Od 2001 r. Instytut Pamięci Narodowej – Oddziałowa Komisja Ścigania Zbrodni przeciwko Narodowi Polskiemu w Łodzi prowadzi (na wniosek Kongresu Polonii Kanadyjskiej) śledztwo w sprawie zbrodni popełnionej przez partyzantkę sowiecką w Nalibokach. Pomimo że KPK załączył obszerną, bogatą dokumentację źródłową, śledztwo toczy się bardzo niemrawo. Według komunikatu IPN z 15 maja 2003 r., zbrodnię tę, jak też inne, popełnione na tym terenie “zakwalifikowano jako zbrodnie komunistyczne, będące jednocześnie zbrodniami przeciwko ludzkości, których karalność nie ulega przedawnieniu. Wskazać przy tym należy, iż są to jedynie najbardziej tragicznie przykłady. Wiele bowiem innych wsi i osad na terenie woj. nowogródzkiego było atakowanych przez partyzantów radzieckich”.

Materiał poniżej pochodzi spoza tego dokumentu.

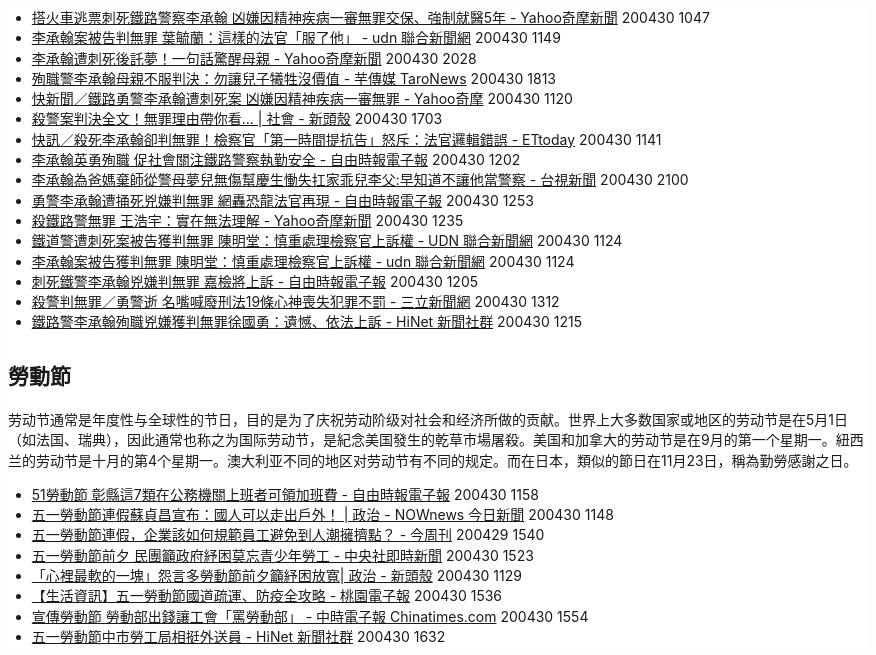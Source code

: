 - [搭火車逃票刺死鐵路警察李承翰 凶嫌因精神疾病一審無罪交保、強制就醫5年 - Yahoo奇摩新聞](https://tw.news.yahoo.com/%E6%90%AD%E7%81%AB%E8%BB%8A%E9%80%83%E7%A5%A8%E5%88%BA%E6%AD%BB%E9%90%B5%E8%B7%AF%E8%AD%A6%E5%AF%9F%E6%9D%8E%E6%89%BF%E7%BF%B0-%E5%87%B6%E5%AB%8C%E5%9B%A0%E7%B2%BE%E7%A5%9E%E7%96%BE%E7%97%85%E4%B8%80%E5%AF%A9%E7%84%A1%E7%BD%AA%E4%BA%A4%E4%BF%9D%E5%BC%B7%E5%88%B6%E5%B0%B1%E9%86%AB5%E5%B9%B4-024727515.html "搭火車逃票刺死鐵路警察李承翰 凶嫌因精神疾病一審無罪交保、強制就醫5年 - Yahoo奇摩新聞") 200430 1047
- [李承翰案被告判無罪 葉毓蘭：這樣的法官「服了他」 - udn 聯合新聞網](https://udn.com/news/story/121086/4529780 "李承翰案被告判無罪 葉毓蘭：這樣的法官「服了他」 - udn 聯合新聞網") 200430 1149
- [李承翰遭刺死後託夢！一句話驚醒母親 - Yahoo奇摩新聞](https://tw.news.yahoo.com/%E6%9D%8E%E6%89%BF%E7%BF%B0%E9%81%AD%E5%88%BA%E6%AD%BB%E5%BE%8C%E8%A8%97%E5%A4%A2-%E5%8F%A5%E8%A9%B1%E9%A9%9A%E9%86%92%E6%AF%8D%E8%A6%AA-122800408.html "李承翰遭刺死後託夢！一句話驚醒母親 - Yahoo奇摩新聞") 200430 2028
- [殉職警李承翰母親不服判決：勿讓兒子犧牲沒價值 - 芋傳媒 TaroNews](https://taronews.tw/2020/04/30/656399/ "殉職警李承翰母親不服判決：勿讓兒子犧牲沒價值 - 芋傳媒 TaroNews") 200430 1813
- [快新聞／鐵路勇警李承翰遭刺死案 凶嫌因精神疾病一審無罪 - Yahoo奇摩](https://tw.news.yahoo.com/%E5%BF%AB%E6%96%B0%E8%81%9E-%E9%90%B5%E8%B7%AF%E5%8B%87%E8%AD%A6%E6%9D%8E%E6%89%BF%E7%BF%B0%E9%81%AD%E5%88%BA%E6%AD%BB%E6%A1%88-%E5%87%B6%E5%AB%8C%E5%9B%A0%E7%B2%BE%E7%A5%9E%E7%96%BE%E7%97%85-%E5%AF%A9%E7%84%A1%E7%BD%AA-032056505.html "快新聞／鐵路勇警李承翰遭刺死案 凶嫌因精神疾病一審無罪 - Yahoo奇摩") 200430 1120
- [殺警案判決全文！無罪理由帶你看… | 社會 - 新頭殼](https://newtalk.tw/news/view/2020-04-30/399867 "殺警案判決全文！無罪理由帶你看… | 社會 - 新頭殼") 200430 1703
- [快訊／殺死李承翰卻判無罪！檢察官「第一時間提抗告」怒斥：法官邏輯錯誤 - ETtoday](https://www.ettoday.net/news/20200430/1703515.htm "快訊／殺死李承翰卻判無罪！檢察官「第一時間提抗告」怒斥：法官邏輯錯誤 - ETtoday") 200430 1141
- [李承翰英勇殉職 促社會關注鐵路警察執勤安全 - 自由時報電子報](https://news.ltn.com.tw/news/society/breakingnews/3150444 "李承翰英勇殉職 促社會關注鐵路警察執勤安全 - 自由時報電子報") 200430 1202
- [李承翰為爸媽棄師從警母夢兒無傷幫慶生慟失扛家乖兒李父:早知道不讓他當警察 - 台視新聞](https://www.ttv.com.tw/news/view/10904300028300L/579 "李承翰為爸媽棄師從警母夢兒無傷幫慶生慟失扛家乖兒李父:早知道不讓他當警察 - 台視新聞") 200430 2100
- [勇警李承翰遭捅死兇嫌判無罪 網轟恐龍法官再現 - 自由時報電子報](https://news.ltn.com.tw/news/society/breakingnews/3150662 "勇警李承翰遭捅死兇嫌判無罪 網轟恐龍法官再現 - 自由時報電子報") 200430 1253
- [殺鐵路警無罪 王浩宇：實在無法理解 - Yahoo奇摩新聞](https://tw.news.yahoo.com/%E6%AE%BA%E9%90%B5%E8%B7%AF%E8%AD%A6%E7%84%A1%E7%BD%AA-%E7%8E%8B%E6%B5%A9%E5%AE%87-%E5%AF%A6%E5%9C%A8%E7%84%A1%E6%B3%95%E7%90%86%E8%A7%A3-025510761.html "殺鐵路警無罪 王浩宇：實在無法理解 - Yahoo奇摩新聞") 200430 1235
- [鐵道警遭刺死案被告獲判無罪 陳明堂：慎重處理檢察官上訴權 - UDN 聯合新聞網](https://udn.com/news/story/7321/4529702?from=udn-catelistnews_ch2 "鐵道警遭刺死案被告獲判無罪 陳明堂：慎重處理檢察官上訴權 - UDN 聯合新聞網") 200430 1124
- [李承翰案被告獲判無罪 陳明堂：慎重處理檢察官上訴權 - udn 聯合新聞網](https://udn.com/news/story/7321/4529702?from=udn-ch1_breaknews-1-cate2-news "李承翰案被告獲判無罪 陳明堂：慎重處理檢察官上訴權 - udn 聯合新聞網") 200430 1124
- [刺死鐵警李承翰兇嫌判無罪 嘉檢將上訴 - 自由時報電子報](https://news.ltn.com.tw/news/society/breakingnews/3150589 "刺死鐵警李承翰兇嫌判無罪 嘉檢將上訴 - 自由時報電子報") 200430 1205
- [殺警判無罪／勇警逝 名嘴喊廢刑法19條心神喪失犯罪不罰 - 三立新聞網](https://www.setn.com/News.aspx?NewsID=734717 "殺警判無罪／勇警逝 名嘴喊廢刑法19條心神喪失犯罪不罰 - 三立新聞網") 200430 1312
- [鐵路警李承翰殉職兇嫌獲判無罪徐國勇：遺憾、依法上訴 - HiNet 新聞社群](http://times.hinet.net/news/22882912 "鐵路警李承翰殉職兇嫌獲判無罪徐國勇：遺憾、依法上訴 - HiNet 新聞社群") 200430 1215

## 勞動節

劳动节通常是年度性与全球性的节日，目的是为了庆祝劳动阶级对社会和经济所做的贡献。世界上大多数国家或地区的劳动节是在5月1日（如法国、瑞典），因此通常也称之为国际劳动节，是紀念美国發生的乾草市場屠殺。美国和加拿大的劳动节是在9月的第一个星期一。紐西兰的劳动节是十月的第4个星期一。澳大利亚不同的地区对劳动节有不同的规定。而在日本，類似的節日在11月23日，稱為勤勞感謝之日。
- [51勞動節 彰縣這7類在公務機關上班者可領加班費 - 自由時報電子報](https://ec.ltn.com.tw/article/breakingnews/3150533 "51勞動節 彰縣這7類在公務機關上班者可領加班費 - 自由時報電子報") 200430 1158
- [五一勞動節連假蘇貞昌宣布：國人可以走出戶外！ | 政治 - NOWnews 今日新聞](https://www.nownews.com/news/20200430/4061546/ "五一勞動節連假蘇貞昌宣布：國人可以走出戶外！ | 政治 - NOWnews 今日新聞") 200430 1148
- [五一勞動節連假，企業該如何規範員工避免到人潮擁擠點？ - 今周刊](https://www.businesstoday.com.tw/article/category/80408/post/202004290053/%E4%BA%94%E4%B8%80%E5%8B%9E%E5%8B%95%E7%AF%80%E9%80%A3%E5%81%87%EF%BC%8C%E4%BC%81%E6%A5%AD%E8%A9%B2%E5%A6%82%E4%BD%95%E8%A6%8F%E7%AF%84%E5%93%A1%E5%B7%A5%E9%81%BF%E5%85%8D%E5%88%B0%E4%BA%BA%E6%BD%AE%E6%93%81%E6%93%A0%E9%BB%9E%EF%BC%9F "五一勞動節連假，企業該如何規範員工避免到人潮擁擠點？ - 今周刊") 200429 1540
- [五一勞動節前夕 民團籲政府紓困莫忘青少年勞工 - 中央社即時新聞](https://www.cna.com.tw/news/aipl/202004300217.aspx "五一勞動節前夕 民團籲政府紓困莫忘青少年勞工 - 中央社即時新聞") 200430 1523
- [「心裡最軟的一塊」怨言多勞動節前夕籲紓困放寬| 政治 - 新頭殼](https://newtalk.tw/news/view/2020-04-30/399563 "「心裡最軟的一塊」怨言多勞動節前夕籲紓困放寬| 政治 - 新頭殼") 200430 1129
- [【生活資訊】五一勞動節國道疏運、防疫全攻略 - 桃園電子報](https://tyenews.com/2020/04/59829/ "【生活資訊】五一勞動節國道疏運、防疫全攻略 - 桃園電子報") 200430 1536
- [宣傳勞動節 勞動部出錢讓工會「罵勞動部」 - 中時電子報 Chinatimes.com](https://www.chinatimes.com/realtimenews/20200430003495-260405 "宣傳勞動節 勞動部出錢讓工會「罵勞動部」 - 中時電子報 Chinatimes.com") 200430 1554
- [五一勞動節中市勞工局相挺外送員 - HiNet 新聞社群](https://times.hinet.net/news/22883347 "五一勞動節中市勞工局相挺外送員 - HiNet 新聞社群") 200430 1632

Warto zwrócić uwagę, że w corocznym sprawozdaniu prezesa IPN dla Sejmu (był nim wówczas prof. Leon Kieres) usunięto wszelkie informacje o udziale w tej zbrodni osób pochodzenia żydowskiego (zob. “Informacja o działalności Instytutu Pamięci Narodowej Komisji Ścigania Zbrodni przeciwko Narodowi Polskiemu w okresie 1 lipca 2001 r. – 30 czerwca 2002 r. Warszawa, wrzesień 2002″ – www.ipn.gov.pl).

Wobec szybkiego wymierania bezpośrednich świadków (a także uczestników pacyfikacji) można założyć, że sprawa nigdy nie zakończy się wyjaśnieniem najważniejszych okoliczności, ustaleniem sprawców, a już z pewnością ich ukaraniem, choćby symbolicznym. Zostanie nam tylko film, którego bohater – jak James Bond – będzie dokonywać cudów w ekranowej walce z Niemcami.

Nieustanne pasmo zbrodni

Kresy Północno-Wschodnie, a szczególnie tereny, gdzie podczas okupacji niemieckiej operowała grupa braci Bielskich, czyli Puszcza Nalibocka, znajdowały się pod faktyczną okupacją partyzantki sowieckiej. Ludność polska tych ziem przechodziła niewyobrażalną gehennę. We wrześniu 1939 r. tereny te zajęli Sowieci w wyniku porozumienia z hitlerowskimi Niemcami.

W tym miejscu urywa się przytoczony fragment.